Extraction of brain lysates.

Extraction of forebrains from male mice was performed as described previously (Kummer et al., 2011). Briefly, snap-frozen forebrain hemispheres were homogenized in PBS, and protein was extracted in RIPA (25 mm Tris-HCl, pH 7.5, 150 mm NaCl, 0.5% sodium desoxycholate, 1% NP-40, and 0.1% SDS). After centrifugation at 100,000 × g for 30 min at 4°C, the resulting supernatant (RIPA-soluble fraction) was saved, and the pellet was sonified in 25 mm Tris-HCl, pH 7.5, and 2% SDS (RIPA-insoluble fraction).

Synaptosomal preparation.

Forebrains of male mice were homogenized in 9 volumes of 0.32 m sucrose buffer (50 mm Tris acetate, 1 mm EDTA, 5 mm pyrophosphate, 5 mm NaF, 2 mm Na2VO4, 1 mm PMSF, and protease inhibitor mixture, pH 7.4) using a Teflon-glass homogenizer (0.15 mm clearance) at 700 rpm, and homogenates were centrifuged at 800 × g for 5 min.
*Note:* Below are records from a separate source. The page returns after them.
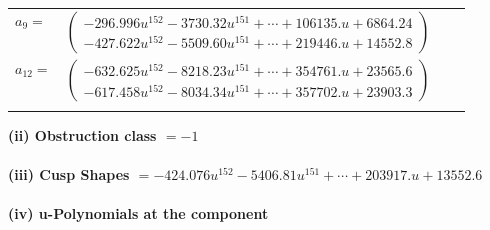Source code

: \documentclass[1p]{elsarticle_modified}
\theoremstyle{definition}
\begin{document}
\begin{tabular}{m{7pt} m{180pt} m{7pt} m{180pt} }
\flushright $a_{9}=$&$\begin{pmatrix}-296.996 u^{152}-3730.32 u^{151}+\cdots+106135. u+6864.24\\-427.622 u^{152}-5509.60 u^{151}+\cdots+219446. u+14552.8\end{pmatrix}$ \\
\flushright $a_{12}=$&$\begin{pmatrix}-632.625 u^{152}-8218.23 u^{151}+\cdots+354761. u+23565.6\\-617.458 u^{152}-8034.34 u^{151}+\cdots+357702. u+23903.3\end{pmatrix}$\\&\end{tabular}
\flushleft \textbf{(ii) Obstruction class $= -1$}\\~\\
\flushleft \textbf{(iii) Cusp Shapes $= -424.076 u^{152}-5406.81 u^{151}+\cdots+203917. u+13552.6$}\\~\\
\newpage\renewcommand{\arraystretch}{1}
\flushleft \textbf{(iv) u-Polynomials at the component}\newline \\
\end{document}
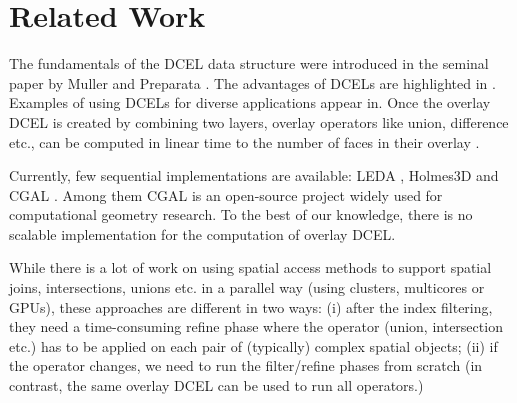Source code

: \vspace{-5pt}
\section{Related Work}
\label{sec:related}
The fundamentals of the DCEL data structure were introduced in the seminal paper by Muller and Preparata  \cite{muller_finding_1978}. The advantages of DCELs are highlighted in \cite{preparata_computational_1985, berg_computational_2008}.
Examples of using DCELs for diverse applications appear in\cite{barequet_dcel_1998, boltcheva_topological-based_2020, freiseisen_colored_1998}. 
Once the overlay DCEL is created by combining two layers,  
overlay operators like union, difference etc., can be computed in linear time to the number of faces in their overlay \cite{freiseisen_colored_1998}. 

Currently, few sequential implementations are available: LEDA
\cite{mehlhorn_leda_1995}, Holmes3D
\cite{holmes_dcel_2021} and CGAL
\cite{fogel_cgal_2012}.  Among them CGAL is an open-source project widely used for computational geometry research. 
To the best of our knowledge, there is no scalable implementation for the computation of overlay DCEL.

While there is a lot of work on using spatial access methods to support spatial joins, intersections, unions etc. in a parallel way (using clusters, multicores or GPUs), \cite{challa_dd-rtree_2016, sabek_spatial_2017, li_scalable_2019, franklin_data_2018, magalhaes_fast_2015, puri_efficient_2013, puri_mapreduce_2013} these approaches are different in two ways: (i) after the index filtering, they need a time-consuming refine phase where the operator (union, intersection etc.) has to be applied on each pair of (typically) complex spatial objects; (ii) if the operator changes, we need to run the filter/refine phases from scratch (in contrast, the same overlay DCEL can be used to run all operators.)

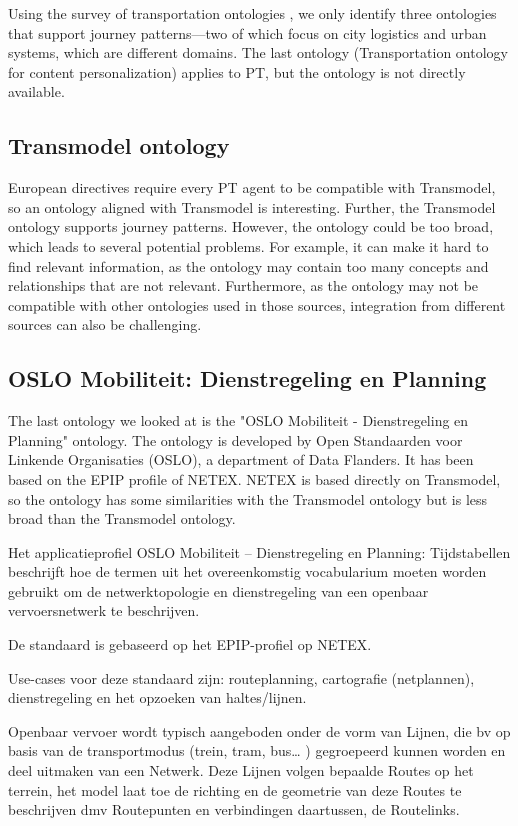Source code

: Using the survey of transportation ontologies \cite{katsumi_ontologies_2018}, we only identify three ontologies that support journey patterns—two of which focus on city logistics and urban systems, which are different domains. The last ontology (Transportation ontology for content personalization) applies to PT, but the ontology is not directly available.

\subsection{Transmodel ontology}
European directives require every PT agent to be compatible with Transmodel, so an ontology aligned with Transmodel is interesting. Further, the Transmodel ontology supports journey patterns. However, the ontology could be too broad, which leads to several potential problems. For example, it can make it hard to find relevant information, as the ontology may contain too many concepts and relationships that are not relevant. Furthermore, as the ontology may not be compatible with other ontologies used in those sources, integration from different sources can also be challenging.

\subsection{OSLO Mobiliteit: Dienstregeling en Planning}
The last ontology we looked at is the "OSLO Mobiliteit - Dienstregeling en Planning" \cite{noauthor_oslo_2023} ontology. The ontology is developed by Open Standaarden voor Linkende Organisaties (OSLO), a department of Data Flanders. It has been based on the EPIP profile of NETEX. NETEX is based directly on Transmodel, so the ontology has some similarities with the Transmodel ontology but is less broad than the Transmodel ontology.

 Het applicatieprofiel OSLO Mobiliteit – Dienstregeling en Planning: Tijdstabellen beschrijft hoe de termen uit het overeenkomstig vocabularium moeten worden gebruikt om de netwerktopologie en dienstregeling van een openbaar vervoersnetwerk te beschrijven.

De standaard is gebaseerd op het EPIP-profiel op NETEX.

Use-cases voor deze standaard zijn: routeplanning, cartografie (netplannen), dienstregeling en het opzoeken van haltes/lijnen.

Openbaar vervoer wordt typisch aangeboden onder de vorm van Lijnen, die bv op basis van de transportmodus (trein, tram, bus… ) gegroepeerd kunnen worden en deel uitmaken van een Netwerk. Deze Lijnen volgen bepaalde Routes op het terrein, het model laat toe de richting en de geometrie van deze Routes te beschrijven dmv Routepunten en verbindingen daartussen, de Routelinks.


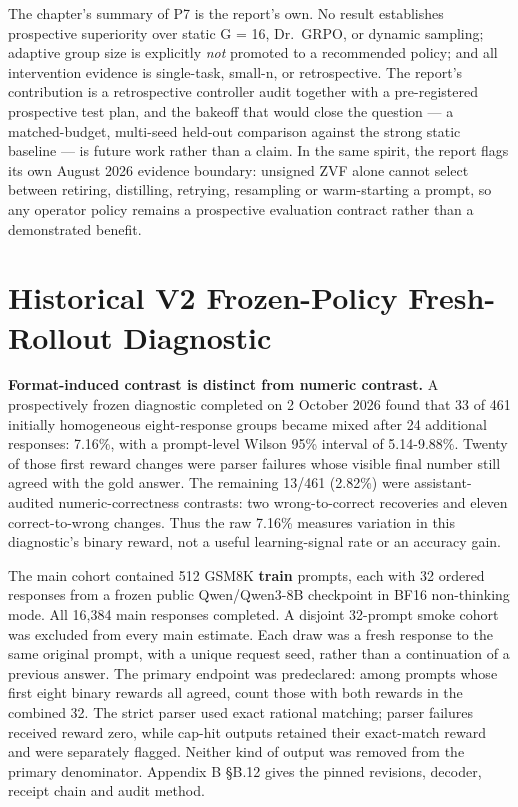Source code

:\documentclass[12pt,a4paper]{report}
\begin{document}
The chapter's summary of P7 is the report's own. No result establishes
prospective superiority over static G = 16, Dr.~GRPO, or dynamic
sampling; adaptive group size is explicitly \emph{not} promoted to a
recommended policy; and all intervention evidence is single-task,
small-n, or retrospective. The report's contribution is a retrospective
controller audit together with a pre-registered prospective test plan,
and the bakeoff that would close the question --- a matched-budget,
multi-seed held-out comparison against the strong static baseline --- is
future work rather than a claim. In the same spirit, the report flags
its own August 2026 evidence boundary: unsigned ZVF alone cannot select
between retiring, distilling, retrying, resampling or warm-starting a
prompt, so any operator policy remains a prospective evaluation contract
rather than a demonstrated benefit.

\section{Historical V2 Frozen-Policy Fresh-Rollout
Diagnostic}\label{historical-v2-frozen-policy-fresh-rollout-diagnostic}

\textbf{Format-induced contrast is distinct from numeric contrast.} A
prospectively frozen diagnostic completed on 2 October 2026 found that
33 of 461 initially homogeneous eight-response groups became mixed after
24 additional responses: 7.16\%, with a prompt-level Wilson 95\%
interval of 5.14-9.88\%. Twenty of those first reward changes were
parser failures whose visible final number still agreed with the gold
answer. The remaining 13/461 (2.82\%) were assistant-audited
numeric-correctness contrasts: two wrong-to-correct recoveries and
eleven correct-to-wrong changes. Thus the raw 7.16\% measures variation
in this diagnostic's binary reward, not a useful learning-signal rate or
an accuracy gain.

The main cohort contained 512 GSM8K \textbf{train} prompts, each with 32
ordered responses from a frozen public Qwen/Qwen3-8B checkpoint in BF16
non-thinking mode. All 16,384 main responses completed. A disjoint
32-prompt smoke cohort was excluded from every main estimate. Each draw
was a fresh response to the same original prompt, with a unique request
seed, rather than a continuation of a previous answer. The primary
endpoint was predeclared: among prompts whose first eight binary rewards
all agreed, count those with both rewards in the combined 32. The strict
parser used exact rational matching; parser failures received reward
zero, while cap-hit outputs retained their exact-match reward and were
separately flagged. Neither kind of output was removed from the primary
denominator. Appendix B §B.12 gives the pinned revisions, decoder,
receipt chain and audit method.
\end{document}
The supernatant was layered on a discontinuous sucrose density gradient consisting of 1.4 and 1.0 m sucrose and centrifuged at 54,000 × g for 90 min, and the synaptosomal fraction was recovered from the interface of the 1.4 m/1.0 m sucrose layers, diluted with H2O, and centrifuged at 17,000 × g for 15 min.

Western blot analysis of brain extracts and synaptosomal fractions.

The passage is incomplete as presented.